(395e) Selective Ring Opening of Decalin over Ion-Exchanged Ir Zeolites

Thermal DeOxygenation (TDO) is a thermal process that converts organic acids from cellulose hydrolyzation into a low-oxygen bio-oil containing substituted naphthalene compounds. The high aromatic content is desirable in gasoline fractions, but middle-distillate cuts, such as jet fuel and diesel, require upgrading via hydrogenation and ring opening to achieve better combustion characteristics. Previous research has demonstrated that TDO oil could be hydrogenated over high-surface-area nickel catalysts to increase the combustion characteristics, but the cetane number was still below specifications.

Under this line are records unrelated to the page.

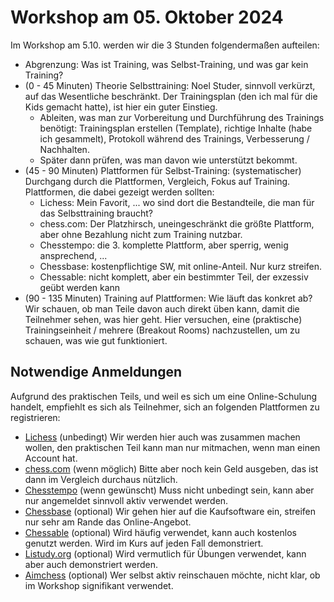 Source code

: # Workshop am 05. Oktober 2024

Im Workshop am 5.10. werden wir die 3 Stunden folgendermaßen aufteilen:

* Abgrenzung: Was ist Training, was Selbst-Training, und was gar kein Training?
* (0 - 45 Minuten) Theorie Selbsttraining: Noel Studer, sinnvoll verkürzt, auf das Wesentliche beschränkt. Der Trainingsplan (den ich mal für die Kids gemacht hatte), ist hier ein guter Einstieg.
  * Ableiten, was man zur Vorbereitung und Durchführung des Trainings benötigt: Trainingsplan erstellen (Template), richtige Inhalte (habe ich gesammelt), Protokoll während des Trainings, Verbesserung / Nachhalten. 
  * Später dann prüfen, was man davon wie unterstützt bekommt.
* (45 - 90 Minuten) Plattformen für Selbst-Training: (systematischer) Durchgang durch die Plattformen, Vergleich, Fokus auf Training. Plattformen, die dabei gezeigt werden sollten:
  * Lichess: Mein Favorit, ... wo sind dort die Bestandteile, die man für das Selbsttraining braucht?
  * chess.com: Der Platzhirsch, uneingeschränkt die größte Plattform, aber ohne Bezahlung nicht zum Training nutzbar.
  * Chesstempo: die 3. komplette Plattform, aber sperrig, wenig ansprechend, ...
  * Chessbase: kostenpflichtige SW, mit online-Anteil. Nur kurz streifen.
  * Chessable: nicht komplett, aber ein bestimmter Teil, der exzessiv geübt werden kann
* (90 - 135 Minuten) Training auf Plattformen: Wie läuft das konkret ab? Wir schauen, ob man Teile davon auch direkt üben kann, damit die Teilnehmer sehen, was hier geht. Hier versuchen, eine (praktische) Trainingseinheit / mehrere (Breakout Rooms) nachzustellen, um zu schauen, was wie gut funktioniert.

## Notwendige Anmeldungen

Aufgrund des praktischen Teils, und weil es sich um eine Online-Schulung handelt, empfiehlt es sich als Teilnehmer, sich an folgenden Plattformen zu registrieren:

* [Lichess](https://lichess.org/) (unbedingt) Wir werden hier auch was zusammen machen wollen, den praktischen Teil kann man nur mitmachen, wenn man einen Account hat.
* [chess.com](https://www.chess.com/) (wenn möglich) Bitte aber noch kein Geld ausgeben, das ist dann im Vergleich durchaus nützlich.
* [Chesstempo](https://www.chesstempo.com/) (wenn gewünscht) Muss nicht unbedingt sein, kann aber nur angemeldet sinnvoll aktiv verwendet werden.
* [Chessbase](https://www.chessbase.com/) (optional) Wir gehen hier auf die Kaufsoftware ein, streifen nur sehr am Rande das Online-Angebot.
* [Chessable](https://www.chessable.com/) (optional) Wird häufig verwendet, kann auch kostenlos genutzt werden. Wird im Kurs auf jeden Fall demonstriert.
* [Listudy.org](https://listudy.org/de) (optional) Wird vermutlich für Übungen verwendet, kann aber auch demonstriert werden.
* [Aimchess](https://aimchess.com/home) (optional) Wer selbst aktiv reinschauen möchte, nicht klar, ob im Workshop signifikant verwendet.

This research focuses on the ring opening of decalin, a bicyclic molecule with a chemical structure similar to many of the compounds found in hydrogenated TDO oil. Because there is no commercial process for these reactions, there has been little catalyst development in ring opening (hydrodecyclization), especially in the production of paraffins/isoparaffins from cycloparaffins. In our down-flow trickle bed reactor, we use various catalysts to ring open decalin under a variety of operating conditions. In this research, we analyze the effect of catalyst acidity, ion exchanges, and decalin stereochemistry on the reaction products.

Our research has shown that the concentration of Brønsted acid (BA) sites is crucial to determining the reaction pathway (see image). Catalysts with high quantities of BA sites isomerize decalin into unwanted skeletal isomerization products (SkIPs), whereas low concentrations of BA sites push the reaction towards ring opening products (ROPs). The catalyst BA was tuned by ion-exchanging various alkali metals into the zeolite at various concentrations and temperatures to optimize desired products. Our Ir/Cs-exchanged β-zeolites have been shown to produce products with ROP selectivities in excess of 80%, while limiting SkIP formation to less than 5%.

Our research also showed that the decalin stereochemistry played a crucial role in determining the reaction mechanism. Trans-decalin was more likely to produce branched SkIPs, whereas cis-decalin preferentially produced ROPs.